Tuesday, August 25, 2009

abandonment as a theme

This winter, in the midst of the worst time of my life, I read A Million Little Pieces by James Frey. Then My Friend Leonard by the same guy. He is now one of my favorite authors, although I read his newest book about L.A. which didn't pierce my heart the way the aforementioned two did. Really, that's how I felt. I feel like I went through my darkest time with him by reading his book about his hell while I was experiencing my own version. I could care less about the whole memoir/fiction bs controversy that Oprah drummed up. I just think he is an AMAZING writer who elicited deep deep emotions from the inner place of my heart and my gut.

Is it the plight of adoptees to have their underlying story be fundamental disconnection? I like the fact that I feel so connected to Frey, but I remind myself I have never met him in person. My personal connections are all somewhat tenuous, especially the ones that matter most. I end up feeling abandoned on a regular basis by the people closest to me, over and over again. The result is feeling alone. Like a lone agent in the world with no one really there to back me up.

What is real? What is not? What is my fear?
When the abandonment hits, nothing is solid. Everything falls apart, the ground is gone and I feel completely out of control. Then, when I am in that state, I have nothing to give.

Living this life with kids is tricky. The victimed victimizes. The abandoned abandons. It seems like an endless cycle...how to break out....?

I know it is a process and I remind myself often to take a deep breath and take things day by day, sometimes hour by hour. I breathe and let the "I can't do this" thoughts just be whatever they are...they end up retreating. They scream out LOUD but they eventually recede. Last week at yoga class in Parsvakonasana, I felt it.Yoga - Chris Hoskins - Parsvakonasana
I felt that familiar "I-can't-do-this-get-me-the-fuck-out-of-here" script running. Uhhhhh....breathe breathe breathe. My teacher said, "Okay, take 5 more breaths..." I took about 30 short gasps in and out...oh....my......god.....i ...am....going....to....try....to....not....even.....think..........ah, i can put my hand down on the floor, its over.

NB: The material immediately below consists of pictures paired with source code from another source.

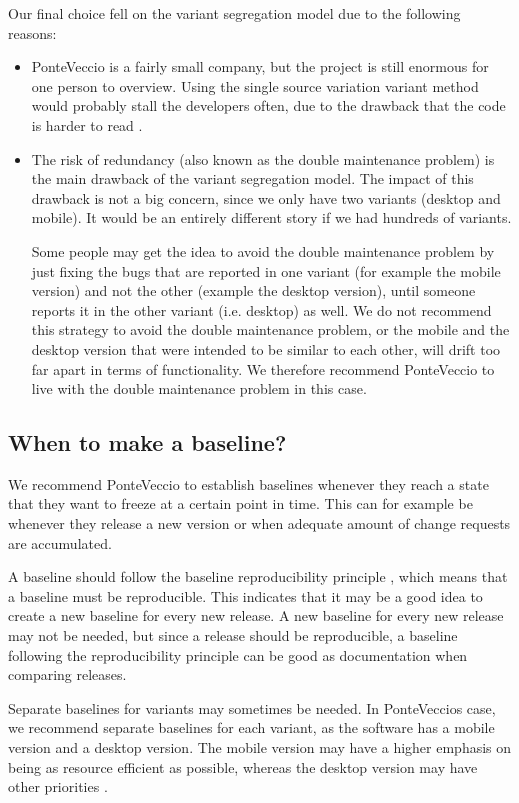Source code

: \documentclass[10pt]{article}
\begin{document}
\noindent Our final choice fell on the variant segregation model due to the following reasons:
\begin{itemize}
\item PonteVeccio is a fairly small company, but the project is still enormous for one person to overview. Using the single source variation variant method would probably stall the developers often, due to the drawback that the code is harder to read \cite{Mahler}.
\item The risk of redundancy (also known as the double maintenance problem\cite{Babich}) is the main drawback of the variant segregation model\cite{Mahler}. The impact of this drawback is not a big concern, since we only have two variants (desktop and mobile). It would be an entirely different story if we had hundreds of variants. 

\noindent Some people may get the idea to avoid the double maintenance problem by just fixing the bugs that are reported in one variant (for example the mobile version) and not the other (example the desktop version), until someone reports it in the other variant (i.e. desktop) as well. We do not recommend this strategy to avoid the double maintenance problem, or the mobile and the desktop version that were intended to be similar to each other, will drift too far apart in terms of functionality. We therefore recommend PonteVeccio to live with the double maintenance problem in this case.

\end{itemize}
\noindent
\subsection{When to make a baseline?}
We recommend PonteVeccio to establish baselines whenever they reach a state that they want to freeze at a certain point in time. This can for example be whenever they release a new version or when adequate amount of change requests are accumulated. 

\noindent A baseline should follow the baseline reproducibility principle \cite{Appleton2}, which means that a baseline must be reproducible. This indicates that it may be a good idea to create a new baseline for every new release. A new baseline for every new release may not be needed, but since a release should be reproducible, a baseline following the reproducibility principle can be good as documentation when comparing releases.

\noindent Separate baselines for variants may sometimes be needed. In PonteVeccios case, we recommend separate baselines for each variant, as the software has a mobile version and a desktop version. The mobile version may have a higher emphasis on being as resource efficient as possible, whereas the desktop version may have other priorities \cite{Nielsen}.
\end{document}
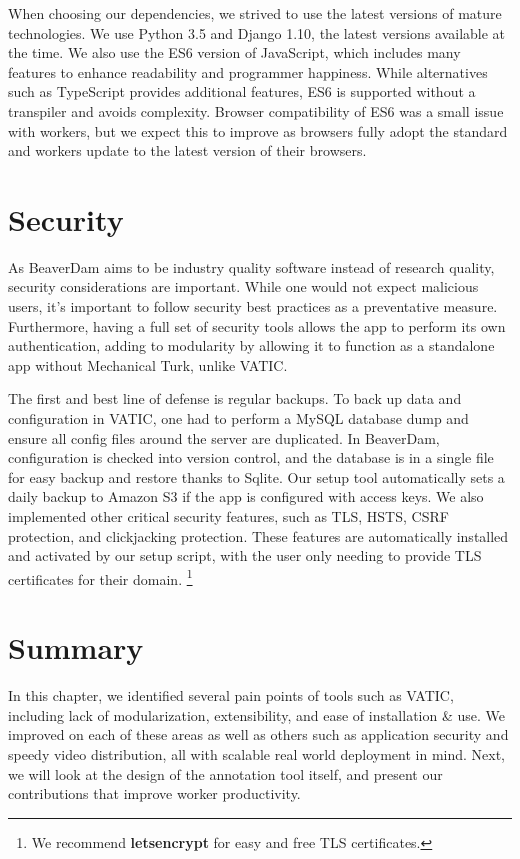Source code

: When choosing our dependencies, we strived to use the latest versions of mature technologies.
We use Python 3.5 and Django 1.10, the latest versions available at the time.
We also use the ES6 version of JavaScript, which includes many features to enhance readability and programmer happiness.
While alternatives such as TypeScript provides additional features, ES6 is supported without a transpiler and avoids complexity.
Browser compatibility of ES6 was a small issue with workers, but we expect this to improve as browsers fully adopt the standard and workers update to the latest version of their browsers.

\section{Security}

As BeaverDam aims to be industry quality software instead of research quality, security considerations are important.
While one would not expect malicious users, it's important to follow security best practices as a preventative measure.
Furthermore, having a full set of security tools allows the app to perform its own authentication,
adding to modularity by allowing it to function as a standalone app without Mechanical Turk, unlike VATIC.

The first and best line of defense is regular backups.
To back up data and configuration in VATIC, one had to perform a MySQL database dump and ensure all config files around the server are duplicated.
In BeaverDam, configuration is checked into version control, and the database is in a single file for easy backup and restore thanks to Sqlite.
Our setup tool automatically sets a daily backup to Amazon S3 if the app is configured with access keys.
We also implemented other critical security features, such as TLS, HSTS, CSRF protection, and clickjacking protection.
These features are automatically installed and activated by our setup script,
with the user only needing to provide TLS certificates for their domain. \footnote{We recommend \textbf{letsencrypt} for easy and free TLS certificates.}

\section{Summary}
In this chapter, we identified several pain points of tools such as VATIC, including lack of modularization, extensibility, and ease of installation \& use.
We improved on each of these areas as well as others such as application security and speedy video distribution, all with scalable real world deployment in mind.
Next, we will look at the design of the annotation tool itself, and present our contributions that improve worker productivity.

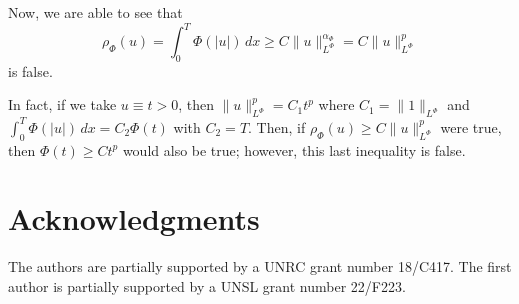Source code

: \documentclass[twoside]{article}
\theoremstyle{remark}
\newcommand{\orlnor}{\|_{L^{\Phi}}}
\renewcommand{\geq}{\geqslant}
\begin{document}
Now, we are able to see that 
\[
\rho_{\Phi}(u)=\int_0^T \Phi(|u|)\,dx\geq C\|u\orlnor^{\alpha_{\Phi}}=C\|u\orlnor^p
\]
is false.

In fact, if we take $u\equiv t>0$, then $\|u\orlnor^p=C_1t^p$ where $C_1=\|1\orlnor$ and
$\int_0^T \Phi(|u|)\,dx=C_2\Phi(t)$ with $C_2=T$. 
Then, if $\rho_{\Phi}(u)\geq C\|u\orlnor^p$ were true, then $\Phi(t)\geq C t^p$ would also be true; however, this
last inequality is false.
 



\section*{Acknowledgments}
The authors are partially supported by a UNRC grant number 18/C417. The first author is  partially supported by a  UNSL grant number 22/F223. 


  
 
\end{document}
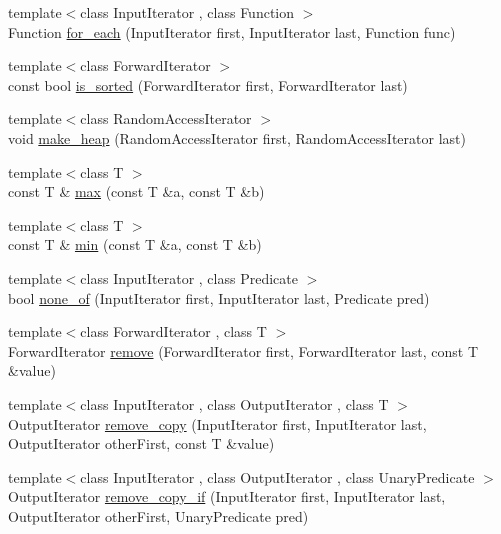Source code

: \begin{DoxyCompactItemize}
\item 
{\footnotesize template$<$class Input\+Iterator , class Function $>$ }\\Function \hyperlink{namespaceprism_aae062d5bfdc0e53ae49c56520aded906}{for\+\_\+each} (Input\+Iterator first, Input\+Iterator last, Function func)
\item 
{\footnotesize template$<$class Forward\+Iterator $>$ }\\const bool \hyperlink{namespaceprism_acf5efbeb096446c47690b9e8bd2cc01a}{is\+\_\+sorted} (Forward\+Iterator first, Forward\+Iterator last)
\item 
{\footnotesize template$<$class Random\+Access\+Iterator $>$ }\\void \hyperlink{namespaceprism_af8e36230e6cb92a41aaca282772a9e6e}{make\+\_\+heap} (Random\+Access\+Iterator first, Random\+Access\+Iterator last)
\item 
{\footnotesize template$<$class T $>$ }\\const T \& \hyperlink{namespaceprism_a812456273adfa37979e79f07e731d412}{max} (const T \&a, const T \&b)
\item 
{\footnotesize template$<$class T $>$ }\\const T \& \hyperlink{namespaceprism_a10aff0aca673fb1837069dd8967e4738}{min} (const T \&a, const T \&b)
\item 
{\footnotesize template$<$class Input\+Iterator , class Predicate $>$ }\\bool \hyperlink{namespaceprism_a10c83b433c7f98fd4513f1b68c6db594}{none\+\_\+of} (Input\+Iterator first, Input\+Iterator last, Predicate pred)
\item 
{\footnotesize template$<$class Forward\+Iterator , class T $>$ }\\Forward\+Iterator \hyperlink{namespaceprism_aeddd21943bcf811c56f7d9d1bd4784f6}{remove} (Forward\+Iterator first, Forward\+Iterator last, const T \&value)
\item 
{\footnotesize template$<$class Input\+Iterator , class Output\+Iterator , class T $>$ }\\Output\+Iterator \hyperlink{namespaceprism_ab7b6fb407340e51749169560b48fb20c}{remove\+\_\+copy} (Input\+Iterator first, Input\+Iterator last, Output\+Iterator other\+First, const T \&value)
\item 
{\footnotesize template$<$class Input\+Iterator , class Output\+Iterator , class Unary\+Predicate $>$ }\\Output\+Iterator \hyperlink{namespaceprism_abfc7da1f951e480a26d58fc098b78844}{remove\+\_\+copy\+\_\+if} (Input\+Iterator first, Input\+Iterator last, Output\+Iterator other\+First, Unary\+Predicate pred)

\end{DoxyCompactItemize}
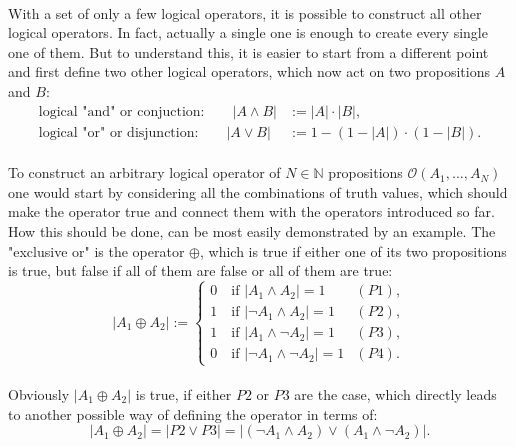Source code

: \paragraph*{}
With a set of only a few logical operators, it is possible to construct all other logical operators. In fact, actually a single one is enough to create every single one of them. But to understand this, it is easier to start from a different point and first define two other logical operators, which now act on two propositions $ A $ and $ B $:
\begin{align}
\text{logical "and" or conjuction:}\quad\quad |A \land B| &:= |A|\cdot|B|, \\
\text{logical "or" or disjunction:}\quad\quad |A \lor B| &:= 1-(1-|A|)\cdot (1-|B|).
\end{align}

\paragraph*{}
To construct an arbitrary logical operator of $ N \in \mathbb{N} $ propositions $ \mathcal{O}(A_1,\dots,A_N) $ one would start by considering all the combinations of truth values, which should make the operator true and connect them with the operators introduced so far. How this should be done, can be most easily demonstrated by an example. The "exclusive or" is the operator $ \oplus $, which is true if either one of its two propositions is true, but false if all of them are false or all of them are true:
\begin{equation}\label{eq:XOR}
|A_1\oplus A_2| := 
\begin{cases}
0 \quad\text{if } |A_1\land A_2| = 1 &(P1),\\
1 \quad\text{if } |\neg A_1\land A_2| = 1 &(P2),\\
1 \quad\text{if } |A_1\land \neg A_2| = 1 &(P3),\\
0 \quad\text{if } |\neg A_1\land \neg A_2| = 1 &(P4).
\end{cases}
\end{equation}

\paragraph*{}
Obviously $ |A_1\oplus A_2| $ is true, if either $ P2 $ or $ P3 $ are the case, which directly leads to another possible way of defining the operator in terms of:
\begin{equation}
|A_1\oplus A_2| = |P2\lor P3| = |(\neg A_1\land A_2)\lor (A_1 \land \neg A_2)|.
\end{equation}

And yes, of course, by the end of the class, I am feeling super aligned and my nervous system feels open and pulsing and ready to endure my life. Until the next breakdown occurs...

Its a never-ending cycle. I breathe and push forward and shift between feeling hopeful and hopeless about its constancy. We all go on. I want to feel a part of, not apart from.

Thursday, August 20, 2009

trust and my feet

Its so hard for me to trust.
My feet and toes are so ticklish that I can't have anyone touch them. Sometimes I can't even touch them myself.
Recently, while on a weekend trip with my husband, we went to a day spa. I chose the Baltic black sea mud body wrap, which included a foot massage. I explained to the 'spa lady' about my ticklish toes. She asked me if she could massage the bottom of my feet, I said give it a try.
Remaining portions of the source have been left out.